• Exercise: Out of the entries that follow, copy each line containing "Comparing".

(Source records)
▶
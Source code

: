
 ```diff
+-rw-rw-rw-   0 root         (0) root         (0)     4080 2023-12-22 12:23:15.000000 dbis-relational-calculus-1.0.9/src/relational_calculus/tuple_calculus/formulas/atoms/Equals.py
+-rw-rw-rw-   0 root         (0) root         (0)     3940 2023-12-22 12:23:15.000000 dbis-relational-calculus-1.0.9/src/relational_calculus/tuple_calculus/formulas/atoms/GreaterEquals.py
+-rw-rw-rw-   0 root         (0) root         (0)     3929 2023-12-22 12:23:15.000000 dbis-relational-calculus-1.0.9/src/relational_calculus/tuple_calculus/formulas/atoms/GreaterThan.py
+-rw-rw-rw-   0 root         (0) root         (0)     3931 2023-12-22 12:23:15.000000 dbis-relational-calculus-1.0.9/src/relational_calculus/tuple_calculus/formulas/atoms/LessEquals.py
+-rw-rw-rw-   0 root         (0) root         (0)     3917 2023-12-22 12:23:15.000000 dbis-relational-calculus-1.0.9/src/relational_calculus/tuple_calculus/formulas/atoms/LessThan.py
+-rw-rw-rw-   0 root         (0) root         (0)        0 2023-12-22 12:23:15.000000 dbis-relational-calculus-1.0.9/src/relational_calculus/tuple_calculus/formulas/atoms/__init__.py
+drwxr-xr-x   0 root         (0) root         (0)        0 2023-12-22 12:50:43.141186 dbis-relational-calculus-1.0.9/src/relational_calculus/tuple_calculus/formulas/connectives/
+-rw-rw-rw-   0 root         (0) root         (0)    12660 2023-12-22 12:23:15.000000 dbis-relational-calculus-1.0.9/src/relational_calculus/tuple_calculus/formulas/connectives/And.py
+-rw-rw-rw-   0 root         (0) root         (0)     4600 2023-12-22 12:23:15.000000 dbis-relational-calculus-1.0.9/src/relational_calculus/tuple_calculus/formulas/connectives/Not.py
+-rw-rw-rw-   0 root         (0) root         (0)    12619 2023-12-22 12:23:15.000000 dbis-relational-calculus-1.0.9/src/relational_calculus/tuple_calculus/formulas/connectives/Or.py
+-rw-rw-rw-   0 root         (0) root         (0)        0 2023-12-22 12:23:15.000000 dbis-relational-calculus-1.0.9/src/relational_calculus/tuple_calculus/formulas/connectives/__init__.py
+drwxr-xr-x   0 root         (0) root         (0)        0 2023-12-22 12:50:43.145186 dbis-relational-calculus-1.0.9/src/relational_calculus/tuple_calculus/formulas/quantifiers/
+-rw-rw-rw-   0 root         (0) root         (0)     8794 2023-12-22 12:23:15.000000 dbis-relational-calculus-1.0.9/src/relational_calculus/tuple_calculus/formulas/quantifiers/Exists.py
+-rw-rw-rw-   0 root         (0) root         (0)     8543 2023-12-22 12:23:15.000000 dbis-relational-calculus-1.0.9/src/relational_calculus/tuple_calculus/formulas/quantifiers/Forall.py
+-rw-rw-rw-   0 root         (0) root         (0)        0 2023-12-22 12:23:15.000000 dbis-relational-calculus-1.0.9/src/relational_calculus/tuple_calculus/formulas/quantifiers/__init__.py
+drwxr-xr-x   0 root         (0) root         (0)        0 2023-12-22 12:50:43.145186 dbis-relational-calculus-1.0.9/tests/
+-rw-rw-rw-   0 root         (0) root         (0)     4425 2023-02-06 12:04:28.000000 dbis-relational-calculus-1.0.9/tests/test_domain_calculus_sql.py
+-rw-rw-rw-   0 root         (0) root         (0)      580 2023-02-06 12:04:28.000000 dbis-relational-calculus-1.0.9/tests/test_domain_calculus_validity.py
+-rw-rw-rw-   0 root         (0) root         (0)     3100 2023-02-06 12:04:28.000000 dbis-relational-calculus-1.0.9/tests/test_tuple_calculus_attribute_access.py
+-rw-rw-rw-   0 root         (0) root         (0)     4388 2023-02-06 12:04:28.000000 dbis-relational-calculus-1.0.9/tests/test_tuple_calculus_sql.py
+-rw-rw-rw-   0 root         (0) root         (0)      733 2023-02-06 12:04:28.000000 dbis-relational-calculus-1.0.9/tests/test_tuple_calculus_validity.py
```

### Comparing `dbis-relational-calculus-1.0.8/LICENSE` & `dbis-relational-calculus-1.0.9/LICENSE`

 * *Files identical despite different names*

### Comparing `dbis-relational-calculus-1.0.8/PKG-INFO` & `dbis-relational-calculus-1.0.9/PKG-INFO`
◀
• Reply:
### Comparing `dbis-relational-calculus-1.0.8/LICENSE` & `dbis-relational-calculus-1.0.9/LICENSE`
### Comparing `dbis-relational-calculus-1.0.8/PKG-INFO` & `dbis-relational-calculus-1.0.9/PKG-INFO`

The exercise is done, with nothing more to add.